Besides offering designs that are a bit more aesthetically pleasing (to me), there are some specifics that put the Jort above the main line. For instance, when comparing the Jort blazer featured here ($600) to a typical Havana blazer ($400), there are the following modifications:
- Full canvas construction
- Hand-stitched collar and pleated shoulder
- Hand-stitched horn buttons
- Upgraded fabric choices
Are these upgrades worth the 50% upcharge? That’s hard to say. Most – if not all – of these details are not the type of things that are inherently obvious, so they will most likely only be appreciated by folks that are really into this stuff. None of these will really change the outward experience of wearing this jacket, at least not to most people. That said, I think the overall effect of these upgrades – along with the fabric and design choices – make for a piece that is more appealing than what the main line offers. For myself, the extra $200 was worth it to get exactly what I wanted. Whether it’s worth it for the general population is harder to say. Either way, it’s clear that the Jort line is being marketed toward the younger menswear nerd that is interested in the details of high-end tailored clothing but can’t swallow the four-figure price tag.

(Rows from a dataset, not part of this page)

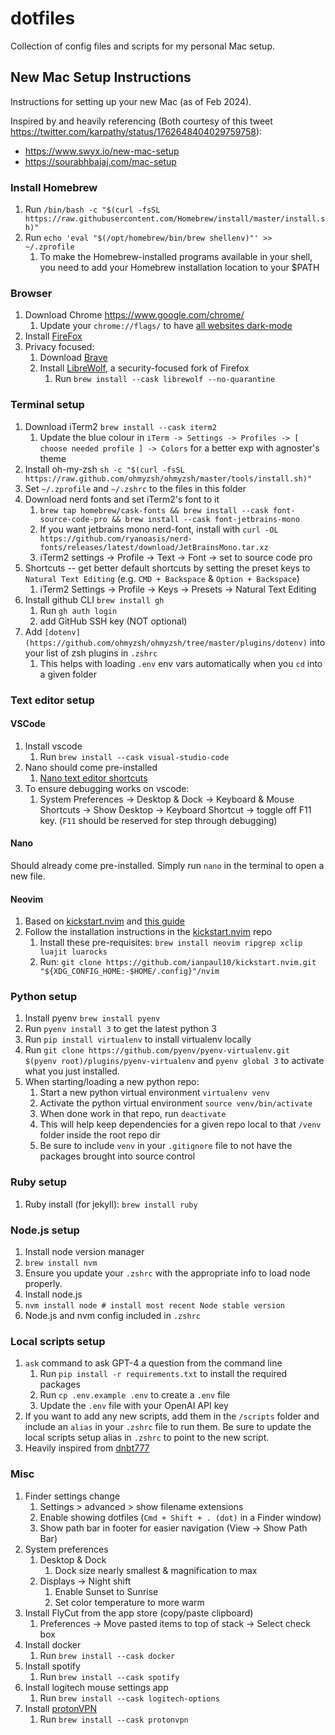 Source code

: # dotfiles

Collection of config files and scripts for my personal Mac setup.

## New Mac Setup Instructions

Instructions for setting up your new Mac (as of Feb 2024).

Inspired by and heavily referencing (Both courtesy of this tweet https://twitter.com/karpathy/status/1762648404029759758):

* https://www.swyx.io/new-mac-setup
* https://sourabhbajaj.com/mac-setup

### Install Homebrew

1. Run `/bin/bash -c "$(curl -fsSL https://raw.githubusercontent.com/Homebrew/install/master/install.sh)"`
2. Run `echo 'eval "$(/opt/homebrew/bin/brew shellenv)"' >> ~/.zprofile`
   1. To make the Homebrew-installed programs available in your shell, you need to add your Homebrew installation location to your $PATH

### Browser

1. Download Chrome https://www.google.com/chrome/
   1. Update your `chrome://flags/` to have [all websites dark-mode](https://www.howtogeek.com/446198/how-to-force-dark-mode-on-every-website-in-google-chrome/)
2. Install [FireFox](https://www.mozilla.org/en-US/firefox/new/)
3. Privacy focused:
   1. Download [Brave](https://brave.com/)
   2. Install [LibreWolf](https://librewolf.net/), a security-focused fork of Firefox 
      1. Run `brew install --cask librewolf --no-quarantine`

### Terminal setup

1. Download iTerm2 `brew install --cask iterm2`
   1. Update the blue colour in `iTerm -> Settings -> Profiles -> [ choose needed profile ] -> Colors` for a better exp with agnoster's theme
2. Install oh-my-zsh `sh -c "$(curl -fsSL https://raw.github.com/ohmyzsh/ohmyzsh/master/tools/install.sh)"`
3. Set `~/.zprofile` and `~/.zshrc` to the files in this folder
4. Download nerd fonts and set iTerm2's font to it
   1. `brew tap homebrew/cask-fonts && brew install --cask font-source-code-pro && brew install --cask font-jetbrains-mono`
   2. If you want jetbrains mono nerd-font, install with `curl -OL https://github.com/ryanoasis/nerd-fonts/releases/latest/download/JetBrainsMono.tar.xz`
   3. iTerm2 settings -> Profile -> Text -> Font -> set to source code pro
5. Shortcuts -- get better default shortcuts by setting the preset keys to `Natural Text Editing` (e.g. `CMD + Backspace` & `Option + Backspace`)
   1. iTerm2 Settings -> Profile -> Keys -> Presets -> Natural Text Editing
6. Install github CLI `brew install gh`
   1. Run `gh auth login`
   2. add GitHub SSH key (NOT optional)
7. Add `[dotenv](https://github.com/ohmyzsh/ohmyzsh/tree/master/plugins/dotenv)` into your list of zsh plugins in `.zshrc`
   1. This helps with loading `.env` env vars automatically when you `cd` into a given folder

### Text editor setup

#### VSCode

1. Install vscode
   1. Run `brew install --cask visual-studio-code`
2. Nano should come pre-installed
   1. [Nano text editor shortcuts](https://www.nano-editor.org/dist/latest/cheatsheet.html)
3. To ensure debugging works on vscode:
   1. System Preferences -> Desktop & Dock -> Keyboard & Mouse Shortcuts -> Show Desktop -> Keyboard Shortcut -> toggle off F11 key. (`F11` should be reserved for step through debugging)

#### Nano

Should already come pre-installed. Simply run `nano` in the terminal to open a new file.

#### Neovim

1. Based on [kickstart.nvim](https://github.com/nvim-lua/kickstart.nvim) and [this guide](https://www.youtube.com/watch?v=m8C0Cq9Uv9o)
2. Follow the installation instructions in the [kickstart.nvim](https://github.com/nvim-lua/kickstart.nvim#installation) repo
   1. Install these pre-requisites: `brew install neovim ripgrep xclip luajit luarocks`
   2. Run: `git clone https://github.com/ianpaul10/kickstart.nvim.git "${XDG_CONFIG_HOME:-$HOME/.config}"/nvim` 

### Python setup

1. Install pyenv `brew install pyenv`
2. Run `pyenv install 3` to get the latest python 3
3. Run `pip install virtualenv` to install virtualenv locally
4. Run `git clone https://github.com/pyenv/pyenv-virtualenv.git $(pyenv root)/plugins/pyenv-virtualenv` and `pyenv global 3` to activate what you just installed.
5. When starting/loading a new python repo:
   1. Start a new python virtual environment `virtualenv venv`
   2. Activate the python virtual environment `source venv/bin/activate`
   3. When done work in that repo, run `deactivate`
   4. This will help keep dependencies for a given repo local to that `/venv` folder inside the root repo dir
   5. Be sure to include `venv` in your `.gitignore` file to not have the packages brought into source control

### Ruby setup

1. Ruby install (for jekyll): `brew install ruby`

### Node.js setup

1. Install node version manager
  1. `brew install nvm`
  2. Ensure you update your `.zshrc` with the appropriate info to load node properly.
2. Install node.js
  1. `nvm install node # install most recent Node stable version`
3. Node.js and nvm config included in `.zshrc`

### Local scripts setup

1. `ask` command to ask GPT-4 a question from the command line
   1. Run `pip install -r requirements.txt` to install the required packages
   2. Run `cp .env.example .env` to create a `.env` file
   3. Update the `.env` file with your OpenAI API key
2. If you want to add any new scripts, add them in the `/scripts` folder and include an `alias` in your `.zshrc` file to run them. Be sure to update the local scripts setup alias in `.zshrc` to point to the new script.
3. Heavily inspired from [dnbt777](https://github.com/dnbt777/EasyModularScripts/tree/main)

### Misc

1. Finder settings change
   1. Settings > advanced > show filename extensions
   2. Enable showing dotfiles (`Cmd + Shift + . (dot)` in a Finder window)
   3. Show path bar in footer for easier navigation (View -> Show Path Bar)
2. System preferences
   1. Desktop & Dock
      1. Dock size nearly smallest & magnification to max
   2. Displays -> Night shift
      1. Enable Sunset to Sunrise
      2. Set color temperature to more warm
3. Install FlyCut from the app store (copy/paste clipboard)
   1. Preferences -> Move pasted items to top of stack -> Select check box
4. Install docker
   1. Run `brew install --cask docker`
5. Install spotify
   1. Run `brew install --cask spotify`
6. Install logitech mouse settings app
   1. Run `brew install --cask logitech-options`
7. Install [protonVPN](https://protonvpn.com/download/macos)
   1.  Run `brew install --cask protonvpn`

In terms of sizing and design details, this Jort blazer is similar to Suitsupply’s Havana – the dimensions are comparable, and both feature notch lapels, two patch packets, double vents, and quarter lining. There are some subtle differences, though. Here’s what I noticed (note that I only have experience with two Suitsupply blazers – one from 2013 – so these differences are not definitive):
- Jort has wider lapels (~3.75″ vs ~3″)
- Jort is a bit longer (about 1/2″ on mine)
- Jort has slightly shorter sleeves
- Jort has a bit more space in the chest
- Jort has a notably lower button stance
All of these changes work well for me with the exception of the shorter sleeves (Suitsupply’s use of functioning buttons on all sleeves is an unfortunate choice in my opinion, as it makes changing sleeve length difficult to impossible). All told, the fit works quite well for me. I went true-to-size (36R, same as with my Havana) and the result is a slim, but well-fitting jacket. The longer jacket length, lowered button stance, and wider lapels make this jacket feel quite mature and classic, even with the nipped waist and trim overall fit.
As for the fabric, it’s exactly what I was looking for. It’s an E. Thomas blend of silk, linen, and wool in a 54/27/19 mix. The fabric breathes quite well and has a wonderful texture. It also wrinkles less than a purely linen blazer, due to the addition of some wool. The large-gage hopsack provides some great visual complexity and was a natural choice for a jacket of this style. The horn buttons, while not as nice as others I’ve gotten on jackets, are a very appreciated upgrade too (I’m a big fan of horn buttons, as long time readers may recall).
The jacket is minimally lined with a standard cupro lining, present only around the shoulder blades, sleeves, and down through the front of the jacket. The full canvas can be seen behind the lining in the front panel, and as you’d expect it extends all the way down to the bottom.
The final consensus? This is a great jacket. As far as I know, this is probably the best you could do before taking the leap to more expensive brands like Eidos or Ring Jacket (both are strong value brands, but at a different price point than Suitsupply). The details that make this jacket special will not be appreciated by everyone, though, so I wouldn’t get this jacket just for the sake of getting something “premium.” If the design speaks to you, you like the upgraded details, and you can deal with the upcharge, it will make a great addition to your collection.